The results for the cluster can be seen in Figure 20. ModelarDB_{v2} outperforms almost all of the existing formats with Parquet being just 1.16 times faster due to the benefits of its columnbased layout for simple aggregate queries on a single column. However, compared to ModelarDB_{v2} Parquet has multiple downsides as it is 2.59 times slower to ingest data, does not allow for online analytics, and uses 11.59 times more storage for EP. We are unable to execute LAGG on InfluxDB as the opensource version does not support distribution and fails due to memory limitations on a single node with all 8 GiB available to it and the OS. ModelarDB_{v2} executes LAGG on a single worker node in just 6.63 hours using the Segment View. Also, we have previously shown that ModelarDB_{v1} outperforms InfluxDB at scale [23], and ModelarDB_{v2} is 1.25 times faster than ModelarDB_{v1}. The results for Azure are shown in Figure 20 with ModelarDB_{v2} scaling linearly for both the Segment View and the Data Point View until 32 nodes. This is expected as ModelarDB_{v2} assigns each time series to a specific node, allowing the queries to be answered without shuffling. In summary, ModelarDB_{v2} provides either faster (up to 59.34 times) or at least comparable query performance compared to the existing formats for large scale queries, while also providing faster ingestion (up to 11 times), supports online analytics, has better compression (up 65.28 times), and can scale linearly when additional nodes are added.
Additional Query Processing Performance To further evaluate the query performance of ModelarDB_{v2}, we execute SAGG, P/R and MAGG on all data sets using the same query interface as for the scaleout experiments. However, MAGG cannot be executed for InfluxDB as it can only aggregate time intervals with a fixed size, e.g., an hour or a day [7, 5]. In addition, as InfluxDB has no DatePart functionality, aggregates over, e.g., the days of months as supported by ModelarDB_{v2} are not natively supported [6].

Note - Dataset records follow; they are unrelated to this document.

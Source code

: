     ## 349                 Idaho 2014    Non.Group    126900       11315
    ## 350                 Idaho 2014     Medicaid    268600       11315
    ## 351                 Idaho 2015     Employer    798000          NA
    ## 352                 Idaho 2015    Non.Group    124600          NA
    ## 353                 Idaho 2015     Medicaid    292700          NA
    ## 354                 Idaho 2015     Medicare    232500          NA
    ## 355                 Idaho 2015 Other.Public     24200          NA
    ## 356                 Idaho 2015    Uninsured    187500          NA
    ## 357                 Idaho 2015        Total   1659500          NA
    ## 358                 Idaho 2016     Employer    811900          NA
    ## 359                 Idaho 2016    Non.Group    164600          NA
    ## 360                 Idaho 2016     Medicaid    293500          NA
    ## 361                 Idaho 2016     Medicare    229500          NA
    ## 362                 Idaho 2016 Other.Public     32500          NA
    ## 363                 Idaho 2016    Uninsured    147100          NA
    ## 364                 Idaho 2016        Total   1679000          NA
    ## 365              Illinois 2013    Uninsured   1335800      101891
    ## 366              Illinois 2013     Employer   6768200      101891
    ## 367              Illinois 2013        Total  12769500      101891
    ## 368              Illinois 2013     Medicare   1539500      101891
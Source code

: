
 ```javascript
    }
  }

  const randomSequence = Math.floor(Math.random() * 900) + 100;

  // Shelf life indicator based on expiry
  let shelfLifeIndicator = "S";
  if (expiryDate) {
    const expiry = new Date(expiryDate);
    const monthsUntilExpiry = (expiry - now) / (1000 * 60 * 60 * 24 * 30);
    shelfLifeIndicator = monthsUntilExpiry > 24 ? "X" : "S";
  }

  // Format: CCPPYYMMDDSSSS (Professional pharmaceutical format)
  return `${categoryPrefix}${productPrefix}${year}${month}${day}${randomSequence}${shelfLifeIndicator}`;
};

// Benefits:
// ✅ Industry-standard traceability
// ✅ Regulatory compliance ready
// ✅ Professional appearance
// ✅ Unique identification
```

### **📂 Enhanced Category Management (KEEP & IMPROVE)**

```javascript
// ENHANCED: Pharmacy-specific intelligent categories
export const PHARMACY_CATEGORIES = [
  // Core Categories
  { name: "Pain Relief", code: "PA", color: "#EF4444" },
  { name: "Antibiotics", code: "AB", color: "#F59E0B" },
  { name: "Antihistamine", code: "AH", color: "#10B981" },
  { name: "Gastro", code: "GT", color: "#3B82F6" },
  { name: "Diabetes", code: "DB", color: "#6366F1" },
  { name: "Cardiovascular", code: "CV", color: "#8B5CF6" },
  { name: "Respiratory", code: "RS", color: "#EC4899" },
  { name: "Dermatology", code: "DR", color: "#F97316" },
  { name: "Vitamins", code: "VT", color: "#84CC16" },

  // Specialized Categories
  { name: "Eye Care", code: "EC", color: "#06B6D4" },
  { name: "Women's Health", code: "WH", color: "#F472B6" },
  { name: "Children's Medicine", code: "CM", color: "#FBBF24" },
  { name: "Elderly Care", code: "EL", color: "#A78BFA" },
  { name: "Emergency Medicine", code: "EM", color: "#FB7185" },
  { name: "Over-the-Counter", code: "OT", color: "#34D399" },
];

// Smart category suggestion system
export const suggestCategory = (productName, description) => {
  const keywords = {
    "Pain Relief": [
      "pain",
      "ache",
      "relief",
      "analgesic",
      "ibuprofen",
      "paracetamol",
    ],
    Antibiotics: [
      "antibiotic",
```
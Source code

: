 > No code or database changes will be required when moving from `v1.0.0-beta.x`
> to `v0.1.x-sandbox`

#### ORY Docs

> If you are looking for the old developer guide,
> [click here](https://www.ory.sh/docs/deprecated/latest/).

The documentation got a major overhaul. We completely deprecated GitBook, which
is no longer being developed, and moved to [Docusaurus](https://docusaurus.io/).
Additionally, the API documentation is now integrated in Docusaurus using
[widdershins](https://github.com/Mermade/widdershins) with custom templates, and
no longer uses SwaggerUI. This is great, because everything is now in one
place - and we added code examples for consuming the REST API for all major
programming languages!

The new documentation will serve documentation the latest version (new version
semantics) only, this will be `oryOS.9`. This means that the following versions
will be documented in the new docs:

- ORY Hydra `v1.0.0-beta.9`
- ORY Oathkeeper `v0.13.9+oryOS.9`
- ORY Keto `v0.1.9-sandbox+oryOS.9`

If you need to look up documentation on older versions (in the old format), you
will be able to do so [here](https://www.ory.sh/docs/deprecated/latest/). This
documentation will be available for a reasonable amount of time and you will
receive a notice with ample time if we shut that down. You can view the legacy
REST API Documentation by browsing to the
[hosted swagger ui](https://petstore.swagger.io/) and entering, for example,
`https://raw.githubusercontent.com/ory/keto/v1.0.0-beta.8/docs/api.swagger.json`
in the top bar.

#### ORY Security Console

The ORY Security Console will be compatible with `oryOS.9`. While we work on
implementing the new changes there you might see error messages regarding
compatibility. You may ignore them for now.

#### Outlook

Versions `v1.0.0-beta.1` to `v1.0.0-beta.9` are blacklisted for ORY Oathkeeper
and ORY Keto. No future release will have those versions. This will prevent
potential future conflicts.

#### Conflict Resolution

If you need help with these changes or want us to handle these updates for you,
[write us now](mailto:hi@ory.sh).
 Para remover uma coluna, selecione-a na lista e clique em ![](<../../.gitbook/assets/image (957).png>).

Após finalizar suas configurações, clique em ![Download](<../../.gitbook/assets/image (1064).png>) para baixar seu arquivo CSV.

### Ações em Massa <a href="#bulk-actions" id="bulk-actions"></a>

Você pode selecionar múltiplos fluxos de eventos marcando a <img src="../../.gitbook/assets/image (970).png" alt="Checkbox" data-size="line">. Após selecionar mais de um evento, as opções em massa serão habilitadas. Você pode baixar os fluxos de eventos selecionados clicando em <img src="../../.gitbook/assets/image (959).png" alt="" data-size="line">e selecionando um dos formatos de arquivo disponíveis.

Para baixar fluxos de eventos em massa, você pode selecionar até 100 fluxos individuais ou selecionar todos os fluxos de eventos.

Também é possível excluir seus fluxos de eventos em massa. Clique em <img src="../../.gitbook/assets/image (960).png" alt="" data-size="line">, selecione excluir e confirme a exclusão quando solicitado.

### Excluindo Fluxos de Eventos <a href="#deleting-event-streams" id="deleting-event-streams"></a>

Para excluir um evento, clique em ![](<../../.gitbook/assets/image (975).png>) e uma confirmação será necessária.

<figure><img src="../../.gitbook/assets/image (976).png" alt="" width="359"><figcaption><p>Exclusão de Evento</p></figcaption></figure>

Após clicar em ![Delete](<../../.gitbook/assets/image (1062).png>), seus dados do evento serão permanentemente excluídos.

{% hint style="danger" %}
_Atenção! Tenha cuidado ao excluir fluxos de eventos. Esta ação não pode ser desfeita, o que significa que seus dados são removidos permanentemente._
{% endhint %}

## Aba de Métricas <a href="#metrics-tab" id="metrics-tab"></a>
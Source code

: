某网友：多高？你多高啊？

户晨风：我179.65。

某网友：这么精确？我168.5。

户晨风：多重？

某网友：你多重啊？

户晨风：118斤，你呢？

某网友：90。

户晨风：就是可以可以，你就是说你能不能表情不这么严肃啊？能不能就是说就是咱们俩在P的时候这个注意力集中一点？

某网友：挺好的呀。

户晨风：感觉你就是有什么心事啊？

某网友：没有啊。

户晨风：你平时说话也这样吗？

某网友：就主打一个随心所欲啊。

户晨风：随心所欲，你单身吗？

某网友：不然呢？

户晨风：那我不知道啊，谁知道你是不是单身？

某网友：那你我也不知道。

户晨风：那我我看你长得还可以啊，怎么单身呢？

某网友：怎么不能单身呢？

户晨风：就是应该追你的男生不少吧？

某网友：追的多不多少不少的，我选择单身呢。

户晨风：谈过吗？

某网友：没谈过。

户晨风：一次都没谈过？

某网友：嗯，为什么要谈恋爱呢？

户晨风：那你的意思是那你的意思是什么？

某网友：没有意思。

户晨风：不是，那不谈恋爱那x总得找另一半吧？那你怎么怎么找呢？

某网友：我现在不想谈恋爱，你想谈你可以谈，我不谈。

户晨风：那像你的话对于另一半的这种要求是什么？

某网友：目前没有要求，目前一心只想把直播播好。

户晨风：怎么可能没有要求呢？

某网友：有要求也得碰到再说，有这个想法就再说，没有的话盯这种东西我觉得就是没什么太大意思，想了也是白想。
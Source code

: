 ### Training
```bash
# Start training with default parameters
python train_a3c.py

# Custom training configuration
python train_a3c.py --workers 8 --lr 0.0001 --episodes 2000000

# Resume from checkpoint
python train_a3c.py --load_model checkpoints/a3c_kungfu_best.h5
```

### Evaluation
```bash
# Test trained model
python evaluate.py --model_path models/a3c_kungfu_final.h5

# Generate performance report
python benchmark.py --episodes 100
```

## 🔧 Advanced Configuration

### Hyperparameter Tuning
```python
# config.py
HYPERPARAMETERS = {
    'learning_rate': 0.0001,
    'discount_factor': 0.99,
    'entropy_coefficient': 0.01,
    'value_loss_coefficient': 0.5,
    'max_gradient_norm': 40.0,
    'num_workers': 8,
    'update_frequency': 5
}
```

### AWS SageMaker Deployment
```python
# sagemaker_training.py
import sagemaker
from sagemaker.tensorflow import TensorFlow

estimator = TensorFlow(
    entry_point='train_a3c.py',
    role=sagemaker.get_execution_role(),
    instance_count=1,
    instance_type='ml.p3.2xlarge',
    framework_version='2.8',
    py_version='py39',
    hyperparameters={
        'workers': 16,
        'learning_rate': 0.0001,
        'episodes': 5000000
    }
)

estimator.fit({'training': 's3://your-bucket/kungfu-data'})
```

The results for SAGG are in Figures 24 and 24. As expected, for EP ModelarDB_{v2} is slightly slower than most of the existing formats as a group of time series must be read from disk even if the query only uses one time series. Despite this overhead, the only format with support for online analytics faster than ModelarDB_{v2} is InfluxDB and it is only 2 times faster. The results for EH are similar although as EH consists of fewer but longer time series than EP, the overhead of reading a group is larger. Here Parquet is 28.93 times faster than ModelarDB_{v2} due to the benefits of its columnbased layout for simple aggregate queries on a single column, however, ModelarDB_{v2} provides 2.59 times faster ingestion and uses 54.04 times less storage. InfluxDB is the only format that supports online analytics that is faster than ModelarDB_{v2} for EH (1.45 times). However, while InfluxDB performs well for the queries in SAGG, ModelarDB_{v2} provides 5.5 times faster ingestion, uses less storage (2.48 times for EP and 2.19 for EH), and executes queries that InfluxDB cannot as shown in Figure 16, 16, 16, and 20, respectively.
Point queries and range queries are not the intended use case for ModelarDB_{v2} as a point query might read a large segment representing multiple time series from disk. Due to this overhead MMGC is never a benefit for point queries and range queries on individual time series when compared to MMC. However, for completeness we evaluate the overhead of MMGC for such queries with a comparison to ModelarDB_{v1}. The results for PR can be seen in Figures 24 and 24. As expected for both data sets ModelarDB_{v2} is slower than ModelarDB_{v1} due to the overhead of reading groups from disk. For EP ModelarDB_{v2} is only 3.5% slower than ModelarDB_{v1}, while ModelarDB_{v2} is 5.25 times slower than ModelarDB_{v1} for EH as the grouped time series in EH are less correlated than in EP.
The results for MAGG on EP can be seen in Figures 28 and 28. For MAGGOne in Figure 28 the queries GROUP BY category matching the groups created for EP when ingesting the data. As the queries aggregate energy production by month and GROUP BY the correlated time series, ModelarDB_{v2} only reads data necessary for each query and outperforms the existing formats by 1.84–55.47 times using the Segment View. For MAGGTwo in Figure 28 the queries GROUP BY concrete to drilldown one level below that used for partitioning. However, contrary to precomputed aggregates, ModelarDB_{v2} can execute separate queries on each time series in a group so changing the level of aggregating does not impact the performance. For MAGGTwo on EP ModelarDB_{v2} is the fastest by 2.20–57.17 times. The results for MAGG on EH are similar to those for EP and can be seen in Figures 28 and 28. For MAGGOne the queries GROUP BY park and ModelarDB_{v2} is 1.05–82.45 times faster than the existing formats, while for MAGGTwo the queries GROUP BY entity and ModelarDB_{v2} is 1.12–91.92 times faster.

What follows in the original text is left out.